BEGIN Supplied records

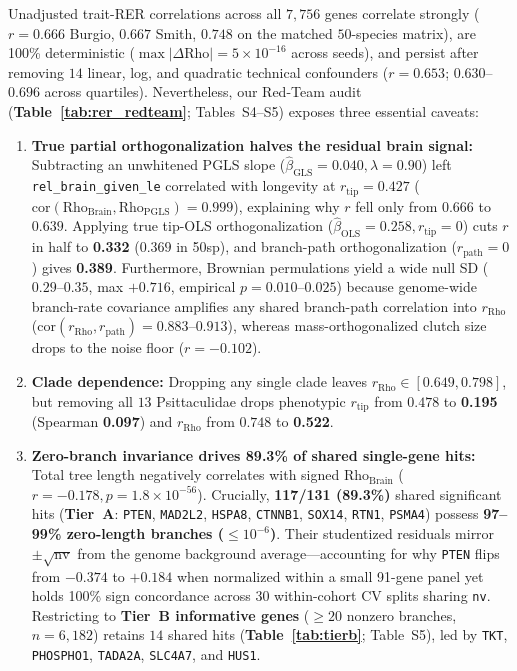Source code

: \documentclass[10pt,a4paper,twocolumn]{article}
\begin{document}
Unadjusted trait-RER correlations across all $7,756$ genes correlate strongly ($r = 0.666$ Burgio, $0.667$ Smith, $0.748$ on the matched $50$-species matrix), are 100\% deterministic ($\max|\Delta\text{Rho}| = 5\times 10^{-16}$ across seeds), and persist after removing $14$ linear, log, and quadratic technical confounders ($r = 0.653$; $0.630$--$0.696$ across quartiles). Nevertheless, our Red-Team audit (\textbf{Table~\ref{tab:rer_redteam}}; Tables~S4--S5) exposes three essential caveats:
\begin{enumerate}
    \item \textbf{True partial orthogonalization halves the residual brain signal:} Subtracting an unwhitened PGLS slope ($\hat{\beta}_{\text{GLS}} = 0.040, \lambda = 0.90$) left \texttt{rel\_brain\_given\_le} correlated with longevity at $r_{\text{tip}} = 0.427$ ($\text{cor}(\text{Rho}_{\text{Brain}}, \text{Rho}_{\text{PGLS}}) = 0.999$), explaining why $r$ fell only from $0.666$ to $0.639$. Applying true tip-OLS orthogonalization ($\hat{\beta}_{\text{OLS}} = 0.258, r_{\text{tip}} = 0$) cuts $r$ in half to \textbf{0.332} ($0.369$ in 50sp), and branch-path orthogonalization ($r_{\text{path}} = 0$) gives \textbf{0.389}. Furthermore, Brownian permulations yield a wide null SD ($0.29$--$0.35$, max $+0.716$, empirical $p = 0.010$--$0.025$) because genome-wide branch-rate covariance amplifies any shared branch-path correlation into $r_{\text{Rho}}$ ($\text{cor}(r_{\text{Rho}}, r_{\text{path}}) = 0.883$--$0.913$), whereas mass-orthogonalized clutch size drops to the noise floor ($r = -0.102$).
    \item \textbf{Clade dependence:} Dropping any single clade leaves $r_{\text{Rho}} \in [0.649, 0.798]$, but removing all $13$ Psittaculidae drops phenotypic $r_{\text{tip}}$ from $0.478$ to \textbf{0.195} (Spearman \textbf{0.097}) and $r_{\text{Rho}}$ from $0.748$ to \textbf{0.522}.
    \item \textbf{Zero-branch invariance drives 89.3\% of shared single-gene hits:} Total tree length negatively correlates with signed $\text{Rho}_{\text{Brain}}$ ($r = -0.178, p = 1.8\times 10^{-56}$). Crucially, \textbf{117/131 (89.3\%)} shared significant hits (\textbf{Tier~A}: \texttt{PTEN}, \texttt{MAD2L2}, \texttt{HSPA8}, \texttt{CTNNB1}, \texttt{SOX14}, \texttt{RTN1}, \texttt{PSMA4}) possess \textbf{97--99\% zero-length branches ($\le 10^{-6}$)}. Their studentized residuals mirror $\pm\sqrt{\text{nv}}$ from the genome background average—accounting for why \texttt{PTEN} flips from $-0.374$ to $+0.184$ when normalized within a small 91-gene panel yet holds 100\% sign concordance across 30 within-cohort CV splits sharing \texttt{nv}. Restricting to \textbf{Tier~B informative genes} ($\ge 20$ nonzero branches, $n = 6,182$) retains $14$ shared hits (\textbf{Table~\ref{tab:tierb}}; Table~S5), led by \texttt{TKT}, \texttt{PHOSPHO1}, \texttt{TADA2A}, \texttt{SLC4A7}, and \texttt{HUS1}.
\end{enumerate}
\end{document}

END Supplied records

Work to be completed
Write out, without alteration, the line that contains "invariance drives 89.3\%" and all subsequent lines down to the end of the data above.

Output of the task
    \item \textbf{Zero-branch invariance drives 89.3\% of shared single-gene hits:} Total tree length negatively correlates with signed $\text{Rho}_{\text{Brain}}$ ($r = -0.178, p = 1.8\times 10^{-56}$). Crucially, \textbf{117/131 (89.3\%)} shared significant hits (\textbf{Tier~A}: \texttt{PTEN}, \texttt{MAD2L2}, \texttt{HSPA8}, \texttt{CTNNB1}, \texttt{SOX14}, \texttt{RTN1}, \texttt{PSMA4}) possess \textbf{97--99\% zero-length branches ($\le 10^{-6}$)}. Their studentized residuals mirror $\pm\sqrt{\text{nv}}$ from the genome background average—accounting for why \texttt{PTEN} flips from $-0.374$ to $+0.184$ when normalized within a small 91-gene panel yet holds 100\% sign concordance across 30 within-cohort CV splits sharing \texttt{nv}. Restricting to \textbf{Tier~B informative genes} ($\ge 20$ nonzero branches, $n = 6,182$) retains $14$ shared hits (\textbf{Table~\ref{tab:tierb}}; Table~S5), led by \texttt{TKT}, \texttt{PHOSPHO1}, \texttt{TADA2A}, \texttt{SLC4A7}, and \texttt{HUS1}.
\end{enumerate}
\end{document}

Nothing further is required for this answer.